Doch sie stapelt tief mit dieser Zurückhaltung, denn die Suzuki GSX-R 125 hat nicht nur den mit Abstand besten Motor im Feld, sondern fährt fast genauso gut wie die Honda. Der Antrieb ist deutlich kurzhubiger ausgelegt als bei der Konkurrenz, dementsprechend dreht die blaue Rennsemmel noch munter weiter, wo die anderen schon lange die Segel gestrichen haben. Bis 12.000 Umdrehungen pro Minute!
Technische Daten ausgewählter 125er-Motorräder (2024)

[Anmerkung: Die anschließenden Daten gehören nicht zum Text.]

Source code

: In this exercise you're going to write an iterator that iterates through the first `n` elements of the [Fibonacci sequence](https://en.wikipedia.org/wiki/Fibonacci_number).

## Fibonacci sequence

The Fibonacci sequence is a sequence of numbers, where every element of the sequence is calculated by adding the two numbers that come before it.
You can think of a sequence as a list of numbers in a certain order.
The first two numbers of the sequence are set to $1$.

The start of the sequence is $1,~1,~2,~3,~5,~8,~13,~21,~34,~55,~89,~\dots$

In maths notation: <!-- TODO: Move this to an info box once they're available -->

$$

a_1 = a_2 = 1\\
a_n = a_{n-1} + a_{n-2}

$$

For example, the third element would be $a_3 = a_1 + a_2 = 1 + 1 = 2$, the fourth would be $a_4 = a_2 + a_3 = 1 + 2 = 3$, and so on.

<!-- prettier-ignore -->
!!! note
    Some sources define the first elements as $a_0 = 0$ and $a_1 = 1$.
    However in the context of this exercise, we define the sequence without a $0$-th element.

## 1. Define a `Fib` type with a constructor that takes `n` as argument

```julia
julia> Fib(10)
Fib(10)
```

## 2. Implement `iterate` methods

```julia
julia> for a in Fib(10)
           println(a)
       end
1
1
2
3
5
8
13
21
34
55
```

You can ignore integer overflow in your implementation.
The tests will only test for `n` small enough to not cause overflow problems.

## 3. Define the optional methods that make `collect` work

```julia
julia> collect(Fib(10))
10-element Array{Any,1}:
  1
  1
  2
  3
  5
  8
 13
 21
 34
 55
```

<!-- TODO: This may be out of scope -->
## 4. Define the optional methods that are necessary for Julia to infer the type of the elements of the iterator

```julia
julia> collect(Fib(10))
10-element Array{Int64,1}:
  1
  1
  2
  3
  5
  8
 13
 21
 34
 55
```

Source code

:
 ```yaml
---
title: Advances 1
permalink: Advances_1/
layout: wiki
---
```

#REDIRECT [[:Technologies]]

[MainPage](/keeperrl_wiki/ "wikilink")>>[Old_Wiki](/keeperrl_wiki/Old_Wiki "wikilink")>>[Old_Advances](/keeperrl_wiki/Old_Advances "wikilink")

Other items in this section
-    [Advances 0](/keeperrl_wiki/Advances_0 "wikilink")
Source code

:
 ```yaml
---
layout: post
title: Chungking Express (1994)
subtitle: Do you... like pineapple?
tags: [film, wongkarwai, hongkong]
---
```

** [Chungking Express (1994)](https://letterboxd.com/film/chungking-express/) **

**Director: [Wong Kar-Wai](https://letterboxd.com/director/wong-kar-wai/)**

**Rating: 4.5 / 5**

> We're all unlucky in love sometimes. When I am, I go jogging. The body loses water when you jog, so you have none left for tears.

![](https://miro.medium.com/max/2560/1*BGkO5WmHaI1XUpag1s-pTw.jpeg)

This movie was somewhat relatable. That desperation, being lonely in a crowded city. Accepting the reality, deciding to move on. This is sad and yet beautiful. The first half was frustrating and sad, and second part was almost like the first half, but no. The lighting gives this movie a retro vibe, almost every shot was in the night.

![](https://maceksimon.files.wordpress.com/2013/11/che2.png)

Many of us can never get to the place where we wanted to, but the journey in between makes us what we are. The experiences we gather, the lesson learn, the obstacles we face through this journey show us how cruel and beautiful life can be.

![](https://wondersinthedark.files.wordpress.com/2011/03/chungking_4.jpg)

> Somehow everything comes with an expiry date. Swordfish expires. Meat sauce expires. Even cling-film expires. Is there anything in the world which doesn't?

| Modell | Motor | Leistung | Drehmoment | Bremssystem | Höchstgeschwindigkeit | Preis (ab Werk) |
|---|---|---|---|---|---|---|
| KTM 125 Duke | wassergekühlter Einzylinder, 4-Takt, DOHC | 11 kW (15 PS) bei 9.500 U/min | 12 Nm bei 7.500 U/min | ABS | n.B. | ab 5.499,-- Euro |
| Honda CB125R | flüssigkeitsgekühlter Einzylinder, 4-Takt, DOHC | 11 kW (15 PS) bei 10.000 U/min | 11 Nm bei 8.000 U/min | ABS | 101 km/h | ab 4.800,-- Euro |
| Aprilia SX 125 | flüssigkeitsgekühlter Einzylinder, 4-Takt, OHC | 11 kW (15 PS) bei 10.000 U/min | 11,2 Nm bei 8.000 U/min | ABS | 110 km/h | ab 4.199,-- Euro |
| Suzuki GSX-S125 | flüssigkeitsgekühlter Einzylinder, 4-Takt, DOHC | 11 kW (15 PS) bei 10.000 U/min | 11,5 Nm bei 8.000 U/min | ABS | 112 km/h | ab 4.450,-- Euro |
| Benelli BN 125 | luft-/ölgekühlter Einzylinder, 4-Takt, SOHC | 8,2 kW (11,2 PS) bei 9500 U/min | 10 Nm bei 7.000 U/min | CBS | 100 km/h | ab 2.649,-- Euro |
Letztendlich gilt: Das beste Motorrad mit 125 Kubik ist das, das zu deinem Fahrstil passt und voll und ganz deinen Vorlieben entspricht!